De Defensie pensioendiscussie
Allereerst het kortgeding in Den Haag. De rechter heeft geoordeeld dat de formulering in het arbeidsvoorwaarden akkoord zodanig was, dat dit gelezen zou moeten worden dat er vanaf 1 januari 2019 sprake is van een soort middelloon pensioen. Bij de formulering van een arbeidsvoorwaarden resultaat moet rekening worden gehouden met vele gevoeligheden. Gevoeligheden tussen de partijen, maar ook met de achterban, zoals het ministerie van Financiën en Sociale Zaken, zelfs het kabinet leest mee. Alle toen aanwezige onderhandelaars van de bonden zijn ervan overtuigd dat zij niet ingestemd hebben met een middelloon pensioen vanaf 1 januari 2019. Alleen de tekst is waarschijnlijk onvoldoende bezien op een evt. toetsing door een rechter. Naast alle andere partijen waar nu al in de formulering rekening mee moet worden gehouden, komt hier dadelijk de evt. toetsing door de rechter nog eens bij. Dit zal het nog moeilijker maken om tot een uiteindelijke formulering te komen.
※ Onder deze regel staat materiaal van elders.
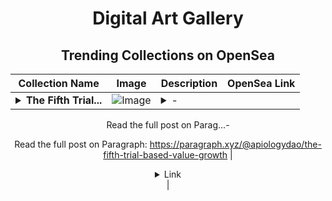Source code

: <div align="center">

# Digital Art Gallery

## Trending Collections on OpenSea

| Collection Name                       | Image                                                                                     | Description                       | OpenSea Link                                                                                          |
|---------------------------------------|-------------------------------------------------------------------------------------------|-----------------------------------|--------------------------------------------------------------------------------------------------------|
| **<details><summary>The Fifth Trial...</summary>The Fifth Trial: Based Value Growth</details>** | ![Image](https://i.seadn.io/s/raw/files/b4b85605010d72fa9272ead77da0fd4a.webp?w=500&auto=format?w=200&auto=format) | <details><summary>-

Read the full post on Parag...</summary>-

Read the full post on Paragraph: https://paragraph.xyz/@apiologydao/the-fifth-trial-based-value-growth</details> | <details><summary>Link</summary>[The Fifth Trial: Based Value Growth](https://opensea.io/collection/the-fifth-trial-based-value-growth-66)</details> |

</div>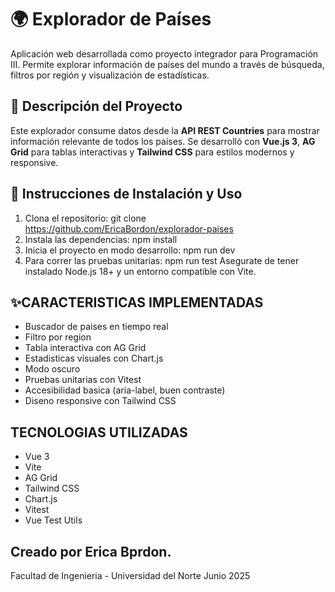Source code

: # 🌍 Explorador de Países

Aplicación web desarrollada como proyecto integrador para Programación III. Permite explorar información de países del mundo a través de búsqueda, filtros por región y visualización de estadísticas.

## 🚀 Descripción del Proyecto

Este explorador consume datos desde la **API REST Countries** para mostrar información relevante de todos los países. Se desarrolló con **Vue.js 3**, **AG Grid** para tablas interactivas y **Tailwind CSS** para estilos modernos y responsive.

## 🔧 Instrucciones de Instalación y Uso

1. Clona el repositorio:
 git clone https://github.com/EricaBordon/explorador-paises
2. Instala las dependencias:
 npm install
3. Inicia el proyecto en modo desarrollo:
 npm run dev
4. Para correr las pruebas unitarias:
 npm run test
 Asegurate de tener instalado Node.js 18+ y un entorno compatible con Vite.

 ## ✨CARACTERISTICAS IMPLEMENTADAS
- Buscador de paises en tiempo real
- Filtro por region
- Tabla interactiva con AG Grid
- Estadisticas visuales con Chart.js
- Modo oscuro
- Pruebas unitarias con Vitest
- Accesibilidad basica (aria-label, buen contraste)
- Diseno responsive con Tailwind CSS


## TECNOLOGIAS UTILIZADAS
- Vue 3
- Vite
- AG Grid
- Tailwind CSS
- Chart.js
- Vitest
- Vue Test Utils

## Creado por Erica Bprdon.
Facultad de Ingenieria - Universidad del Norte
Junio 2025
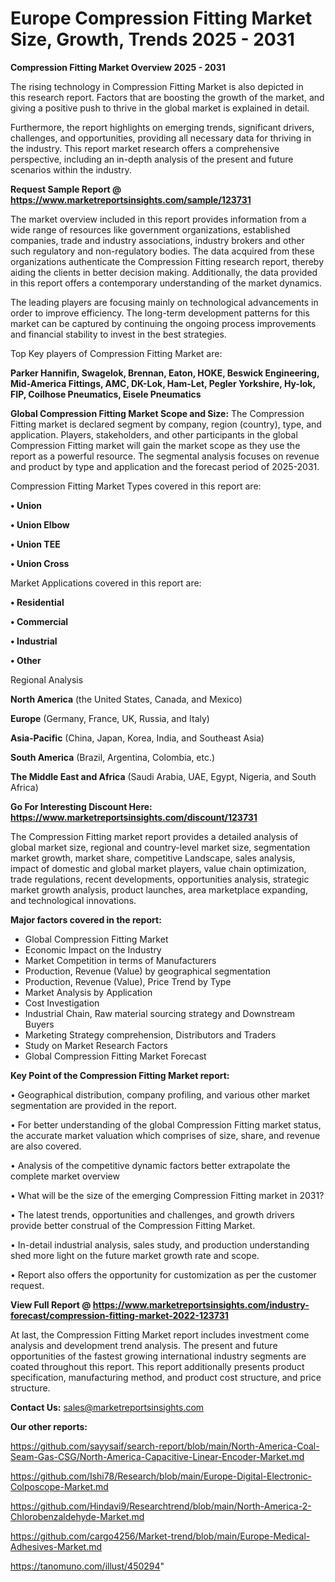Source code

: # Europe Compression Fitting Market Size, Growth, Trends 2025 - 2031

<Strong> Compression Fitting Market Overview 2025 - 2031</strong>

The rising technology in Compression Fitting Market is also depicted in this research report. Factors that are boosting the growth of the market, and giving a positive push to thrive in the global market is explained in detail.

Furthermore, the report highlights on emerging trends, significant drivers, challenges, and opportunities, providing all necessary data for thriving in the industry. This report market research offers a comprehensive perspective, including an in-depth analysis of the present and future scenarios within the industry.

<strong>Request Sample Report @ <a href=https://www.marketreportsinsights.com/sample/123731>https://www.marketreportsinsights.com/sample/123731</a></strong>

The market overview included in this report provides information from a wide range of resources like government organizations, established companies, trade and industry associations, industry brokers and other such regulatory and non-regulatory bodies. The data acquired from these organizations authenticate the Compression Fitting research report, thereby aiding the clients in better decision making. Additionally, the data provided in this report offers a contemporary understanding of the market dynamics.

The leading players are focusing mainly on technological advancements in order to improve efficiency. The long-term development patterns for this market can be captured by continuing the ongoing process improvements and financial stability to invest in the best strategies.

Top Key players of Compression Fitting Market are:

<strong>Parker Hannifin, Swagelok, Brennan, Eaton, HOKE, Beswick Engineering, Mid-America Fittings, AMC, DK-Lok, Ham-Let, Pegler Yorkshire, Hy-lok, FIP, Coilhose Pneumatics, Eisele Pneumatics</strong>

<strong><b>Global Compression Fitting Market Scope and Size:</b></strong>
The Compression Fitting market is declared segment by company, region (country), type, and application. Players, stakeholders, and other participants in the global Compression Fitting market will gain the market scope as they use the report as a powerful resource. The segmental analysis focuses on revenue and product by type and application and the forecast period of 2025-2031.

Compression Fitting Market Types covered in this report are:

<strong>• Union

• Union Elbow

• Union TEE

• Union Cross</strong>

Market Applications covered in this report are:

<strong>• Residential

• Commercial

• Industrial

• Other</strong> 

Regional Analysis

<strong>North America</strong> (the United States, Canada, and Mexico)

<strong>Europe</strong> (Germany, France, UK, Russia, and Italy)

<strong>Asia-Pacific</strong> (China, Japan, Korea, India, and Southeast Asia)

<strong>South America</strong> (Brazil, Argentina, Colombia, etc.)

<strong>The Middle East and Africa</strong> (Saudi Arabia, UAE, Egypt, Nigeria, and South Africa)

<strong>Go For Interesting Discount Here: <a href=https://www.marketreportsinsights.com/discount/123731>https://www.marketreportsinsights.com/discount/123731</a></strong>

The Compression Fitting market report provides a detailed analysis of global market size, regional and country-level market size, segmentation market growth, market share, competitive Landscape, sales analysis, impact of domestic and global market players, value chain optimization, trade regulations, recent developments, opportunities analysis, strategic market growth analysis, product launches, area marketplace expanding, and technological innovations.

<strong><b>Major factors covered in the report:</b></strong>
<ul>
  <li>Global Compression Fitting Market </li>
  <li>Economic Impact on the Industry</li>
  <li>Market Competition in terms of Manufacturers</li>
  <li>Production, Revenue (Value) by geographical segmentation</li>
  <li>Production, Revenue (Value), Price Trend by Type</li>
  <li>Market Analysis by Application</li>
  <li>Cost Investigation</li>
  <li>Industrial Chain, Raw material sourcing strategy and Downstream Buyers</li>
  <li>Marketing Strategy comprehension, Distributors and Traders</li>
  <li>Study on Market Research Factors</li>
  <li>Global Compression Fitting Market Forecast</li>
</ul>

<strong><b>Key Point of the Compression Fitting Market report:</b></strong>

• Geographical distribution, company profiling, and various other market segmentation are provided in the report.

• For better understanding of the global Compression Fitting market status, the accurate market valuation which comprises of size, share, and revenue are also covered.

• Analysis of the competitive dynamic factors better extrapolate the complete market overview

• What will be the size of the emerging Compression Fitting market in 2031?

• The latest trends, opportunities and challenges, and growth drivers provide better construal of the Compression Fitting Market.

• In-detail industrial analysis, sales study, and production understanding shed more light on the future market growth rate and scope.

• Report also offers the opportunity for customization as per the customer request.

<strong><b>View Full Report @ <a href=https://www.marketreportsinsights.com/industry-forecast/compression-fitting-market-2022-123731>https://www.marketreportsinsights.com/industry-forecast/compression-fitting-market-2022-123731</a></b></strong>


At last, the Compression Fitting Market report includes investment come analysis and development trend analysis. The present and future opportunities of the fastest growing international industry segments are coated throughout this report. This report additionally presents product specification, manufacturing method, and product cost structure, and price structure.

<strong>Contact Us:</strong>
sales@marketreportsinsights.com

<strong>Our other reports:</strong>

<a href=https://github.com/sayysaif/search-report/blob/main/North-America-Coal-Seam-Gas-CSG/North-America-Capacitive-Linear-Encoder-Market.md>https://github.com/sayysaif/search-report/blob/main/North-America-Coal-Seam-Gas-CSG/North-America-Capacitive-Linear-Encoder-Market.md</a>

<a href=https://github.com/Ishi78/Research/blob/main/Europe-Digital-Electronic-Colposcope-Market.md>https://github.com/Ishi78/Research/blob/main/Europe-Digital-Electronic-Colposcope-Market.md</a>

<a href=https://github.com/Hindavi9/Researchtrend/blob/main/North-America-2-Chlorobenzaldehyde-Market.md>https://github.com/Hindavi9/Researchtrend/blob/main/North-America-2-Chlorobenzaldehyde-Market.md</a>

<a href=https://github.com/cargo4256/Market-trend/blob/main/Europe-Medical-Adhesives-Market.md>https://github.com/cargo4256/Market-trend/blob/main/Europe-Medical-Adhesives-Market.md</a>

<a href=https://tanomuno.com/illust/450294>https://tanomuno.com/illust/450294</a>"
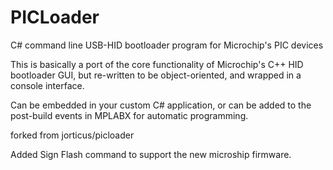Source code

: PICLoader
=========

C# command line USB-HID bootloader program for Microchip's PIC devices

This is basically a port of the core functionality of Microchip's C++ HID bootloader GUI, 
but re-written to be object-oriented, and wrapped in a console interface.

Can be embedded in your custom C# application, 
or can be added to the post-build events in MPLABX for automatic programming.

 forked from jorticus/picloader
 
 Added Sign Flash command to support the new microship firmware.
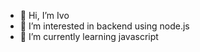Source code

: - 👋 Hi, I’m Ivo
- 👀 I’m interested in backend using node.js
- 🌱 I’m currently learning javascript


<!---
IvoCorrea/IvoCorrea is a ✨ special ✨ repository because its `README.md` (this file) appears on your GitHub profile.
You can click the Preview link to take a look at your changes.
--->
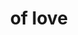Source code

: ---
ee_id: '4449'
site: '1'
type: '2'
long_id: 2018-042 of love
url: 2018-042-of-love
title: of love
year: '2018'
medium: Laserjet on 711 take-out bag
commission:
dims: 33 x 20 cm
pitch:
ps:
live_url:
related:
youtube:
imgs: flagship-2017-062-db-jih--zY9q.jpg
subheading:
display_year: '2018'
download:
add_credit:
add_credits:
related_code:
layout: things-i-made
---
De kortgeding rechter in Amsterdam oordeelde dat het ABP onterecht niet heeft geïnvesteerd in o.a. automatisering om een eindloon pensioen voor militairen te blijven faciliteren. De groep militairen zou in grootte het twintigste pensioenfonds van Nederland zijn (van de ongeveer 200) en dus was het juist en rechtvaardig om hier mensen en middelen aan te besteden. Het ABP moet een pensioen ondersteunen en niet zelf het pensioen bepalen door het al of niet te faciliteren.
Een derde punt is de samenhang. Militairen met een beloningssysteem op basis van rangen zullen in een recht toe recht aan middelloon pensioen altijd een aanzienlijk slechter pensioen opbouwen dan vergelijkbare burgerambtenaren. En dat scheelt aanzienlijk.
De moraal van het verhaal is, de rechter in Amsterdam biedt Defensie en vakbonden de mogelijkheid om een, bij Defensie en zijn operationele proces passend, goed pensioen te ontwikkelen.
Laten wij in 2019 deze kans nu ook pakken.